Most of La Selva is what's called "primary forest:" never logged, never subject to major (human) disturbances. Personally I don't like the term "primary." I stick with "old-growth." It's all been disturbed, one way or another: floods, hurricanes, treefall gaps. Ancient human cultivation-- a student doing palaeoecological research here, some years back, found corn pollen in swamp sediments several thousand years old. To call old-growth forest "primary" implies that it's unchanging, which is patently false, and it also implies a certain hierarchical relation among types of forest. Be that as it may, the vast majority of people who work in the tropical forests work in old-growth.
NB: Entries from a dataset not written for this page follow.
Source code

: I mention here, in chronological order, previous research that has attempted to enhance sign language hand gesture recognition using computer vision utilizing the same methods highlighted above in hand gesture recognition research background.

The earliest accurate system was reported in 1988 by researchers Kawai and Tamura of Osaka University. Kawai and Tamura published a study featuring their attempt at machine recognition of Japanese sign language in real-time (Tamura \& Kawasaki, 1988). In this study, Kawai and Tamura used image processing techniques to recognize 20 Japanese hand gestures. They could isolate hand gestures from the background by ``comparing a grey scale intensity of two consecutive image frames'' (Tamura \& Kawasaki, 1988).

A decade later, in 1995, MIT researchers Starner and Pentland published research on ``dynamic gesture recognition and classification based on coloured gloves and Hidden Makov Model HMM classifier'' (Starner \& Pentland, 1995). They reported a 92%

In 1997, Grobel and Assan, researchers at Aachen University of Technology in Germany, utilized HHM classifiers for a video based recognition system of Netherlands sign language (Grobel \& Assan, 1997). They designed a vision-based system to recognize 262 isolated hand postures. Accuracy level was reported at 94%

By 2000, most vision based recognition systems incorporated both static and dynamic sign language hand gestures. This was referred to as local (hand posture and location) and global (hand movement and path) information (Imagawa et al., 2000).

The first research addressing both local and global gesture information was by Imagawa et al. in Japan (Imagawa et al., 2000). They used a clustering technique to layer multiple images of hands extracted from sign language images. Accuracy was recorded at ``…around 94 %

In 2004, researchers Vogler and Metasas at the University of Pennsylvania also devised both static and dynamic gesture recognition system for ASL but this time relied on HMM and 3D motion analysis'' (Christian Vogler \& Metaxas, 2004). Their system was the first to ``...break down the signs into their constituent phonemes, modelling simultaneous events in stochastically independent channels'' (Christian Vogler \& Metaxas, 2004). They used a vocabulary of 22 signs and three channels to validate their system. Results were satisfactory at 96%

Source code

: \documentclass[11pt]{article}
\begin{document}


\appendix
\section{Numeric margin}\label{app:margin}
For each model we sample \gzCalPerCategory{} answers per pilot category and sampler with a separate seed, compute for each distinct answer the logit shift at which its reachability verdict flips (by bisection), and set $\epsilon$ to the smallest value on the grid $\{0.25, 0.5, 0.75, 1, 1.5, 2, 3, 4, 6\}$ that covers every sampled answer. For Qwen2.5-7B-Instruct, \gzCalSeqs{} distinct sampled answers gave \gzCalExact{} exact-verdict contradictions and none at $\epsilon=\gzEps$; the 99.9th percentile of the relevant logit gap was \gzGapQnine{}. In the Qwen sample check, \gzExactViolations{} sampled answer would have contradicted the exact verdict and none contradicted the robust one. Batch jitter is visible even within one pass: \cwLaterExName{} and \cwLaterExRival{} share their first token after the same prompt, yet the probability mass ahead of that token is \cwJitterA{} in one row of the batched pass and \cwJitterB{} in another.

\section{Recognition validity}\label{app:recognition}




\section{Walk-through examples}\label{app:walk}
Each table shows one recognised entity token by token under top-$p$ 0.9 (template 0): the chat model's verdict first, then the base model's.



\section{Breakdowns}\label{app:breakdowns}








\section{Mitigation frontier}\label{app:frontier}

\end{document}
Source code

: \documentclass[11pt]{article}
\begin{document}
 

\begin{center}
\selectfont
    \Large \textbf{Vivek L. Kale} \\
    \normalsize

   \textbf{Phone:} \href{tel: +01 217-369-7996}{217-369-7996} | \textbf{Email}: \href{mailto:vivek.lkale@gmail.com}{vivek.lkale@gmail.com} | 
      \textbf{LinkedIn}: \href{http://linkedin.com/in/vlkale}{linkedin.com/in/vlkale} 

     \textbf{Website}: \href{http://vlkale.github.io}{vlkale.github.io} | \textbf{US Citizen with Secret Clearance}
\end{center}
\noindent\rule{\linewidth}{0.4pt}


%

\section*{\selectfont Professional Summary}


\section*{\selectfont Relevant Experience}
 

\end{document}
I work in secondary forests, the fringes of young trees that spring up in abandoned pastures, given time, and knit together the fragments of old-growth that are left. Secondary forests are often unpleasant places to work, full of spiny plants, stinging insects, and venomous snakes. But secondary forests are also vital to our understanding of land cover change in the tropics, which feeds back into our understanding of global climate change. In this weirdly hot, dry year with its spate of devastating hurricanes, I can't help but think that this kind of work is pretty important. It gets me through the hard days.

Lunch time at La Selva, and then to town (the bustling metropolis of Puerto Viejo de Sarapiquí, bus stop, bank, two markets, souvenir shops, and a hardware store) for bike tire patches and maybe some rum. And so begins my blog.